The onset of food-induced anaphylaxis in mice requires intestinal mastocytosis and mucosal MC activation mediated by the food antigen:IgE complex ^{20, 22}. From the rapid onset of symptoms of an anaphylactic reaction after allergen consumption (5-10 min, Supplementary Figure 1A), we hypothesized that SAPs must directly interact with mucosal MCs. Mucosal MCs within the SI of food allergic mice are predominantly localized to the basolateral membrane of the villus and crypt secretory epithelial cells or within the intraepithelial region positioned midway along the intestinal epithelial cells lateral membrane (Fig. 2A, Allergic). Histological analysis of the SI of food allergic mice prior to food antigen exposure (Day 28) revealed the presence of mucosal MCPT-1⁺ MCs in close proximity to villus GCs (Fig. 2B, red arrows for MCs and green arrows for GCs) and localized at the basal membrane of crypt Paneth cells (Fig. 2C, red arrow).

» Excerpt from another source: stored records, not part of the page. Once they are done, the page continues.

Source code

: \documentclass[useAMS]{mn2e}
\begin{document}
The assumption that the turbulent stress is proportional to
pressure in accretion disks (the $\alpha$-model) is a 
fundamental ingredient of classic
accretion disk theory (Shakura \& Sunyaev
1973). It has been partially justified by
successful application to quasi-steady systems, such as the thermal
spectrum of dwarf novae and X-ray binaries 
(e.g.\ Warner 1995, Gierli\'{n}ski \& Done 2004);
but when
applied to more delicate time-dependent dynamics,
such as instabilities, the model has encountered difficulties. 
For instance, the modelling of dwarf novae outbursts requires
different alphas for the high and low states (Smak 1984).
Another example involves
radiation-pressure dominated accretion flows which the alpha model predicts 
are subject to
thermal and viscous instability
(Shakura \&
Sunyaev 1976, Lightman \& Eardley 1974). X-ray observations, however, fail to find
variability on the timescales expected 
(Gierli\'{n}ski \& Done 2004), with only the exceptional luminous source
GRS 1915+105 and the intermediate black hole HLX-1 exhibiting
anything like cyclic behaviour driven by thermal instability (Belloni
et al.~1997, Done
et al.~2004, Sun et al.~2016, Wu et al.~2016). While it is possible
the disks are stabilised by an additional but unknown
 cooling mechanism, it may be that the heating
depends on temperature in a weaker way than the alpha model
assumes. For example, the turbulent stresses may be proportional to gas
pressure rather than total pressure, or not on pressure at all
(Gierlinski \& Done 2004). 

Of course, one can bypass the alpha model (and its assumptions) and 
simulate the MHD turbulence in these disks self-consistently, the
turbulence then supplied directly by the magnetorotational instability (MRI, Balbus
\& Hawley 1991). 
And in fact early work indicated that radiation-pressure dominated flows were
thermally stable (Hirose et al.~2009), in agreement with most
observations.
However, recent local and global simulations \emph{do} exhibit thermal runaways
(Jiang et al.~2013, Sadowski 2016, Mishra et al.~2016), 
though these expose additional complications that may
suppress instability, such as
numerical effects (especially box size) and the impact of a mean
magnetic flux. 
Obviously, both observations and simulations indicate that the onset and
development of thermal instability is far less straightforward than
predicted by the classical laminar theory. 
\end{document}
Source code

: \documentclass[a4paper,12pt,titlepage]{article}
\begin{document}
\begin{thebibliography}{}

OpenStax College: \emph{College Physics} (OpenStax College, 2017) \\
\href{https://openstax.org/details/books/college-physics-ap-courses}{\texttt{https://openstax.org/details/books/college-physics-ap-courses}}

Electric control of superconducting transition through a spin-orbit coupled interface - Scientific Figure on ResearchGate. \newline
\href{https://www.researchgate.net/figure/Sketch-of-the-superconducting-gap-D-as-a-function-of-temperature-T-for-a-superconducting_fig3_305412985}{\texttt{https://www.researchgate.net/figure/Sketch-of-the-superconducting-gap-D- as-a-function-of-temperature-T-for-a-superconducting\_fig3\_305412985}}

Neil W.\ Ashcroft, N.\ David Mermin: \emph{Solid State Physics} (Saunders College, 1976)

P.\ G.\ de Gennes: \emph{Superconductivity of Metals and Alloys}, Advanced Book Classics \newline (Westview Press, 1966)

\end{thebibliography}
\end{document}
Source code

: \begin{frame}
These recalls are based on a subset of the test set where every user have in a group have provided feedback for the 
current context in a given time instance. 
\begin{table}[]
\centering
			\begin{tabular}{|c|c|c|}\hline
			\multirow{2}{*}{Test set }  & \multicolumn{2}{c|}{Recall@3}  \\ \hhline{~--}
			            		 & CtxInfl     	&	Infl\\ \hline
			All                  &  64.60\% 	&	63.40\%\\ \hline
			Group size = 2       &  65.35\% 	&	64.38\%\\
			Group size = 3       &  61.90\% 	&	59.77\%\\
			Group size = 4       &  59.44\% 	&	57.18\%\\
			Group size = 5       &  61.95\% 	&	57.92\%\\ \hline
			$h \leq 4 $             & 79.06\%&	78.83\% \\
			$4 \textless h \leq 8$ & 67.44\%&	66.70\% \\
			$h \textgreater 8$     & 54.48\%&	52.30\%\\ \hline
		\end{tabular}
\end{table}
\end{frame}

Upon allergen exposure, we observed enhanced SAP formation, Rh-Dex localization within LP and colocalization of Rh-Dex⁺ and MCPT-1⁺ MCs in villus and crypts (Fig. 2D & E red arrows and Supplementary Video 6). SI MC specific antigen uptake was confirmed by flow cytometry of SI LP single cell suspensions which revealed a significant increase in the number of Rh-Dex⁺ FcϵR1⁺ C-Kit⁺ ST2^high MC’s in food allergic mice following OVA⁺ Rh-Dex exposure (Fig. 2F–G). These studies suggest that SI SAPs rapidly channel food antigens to mucosal MCs in food allergic mice and this process is enhanced by food allergen exposure.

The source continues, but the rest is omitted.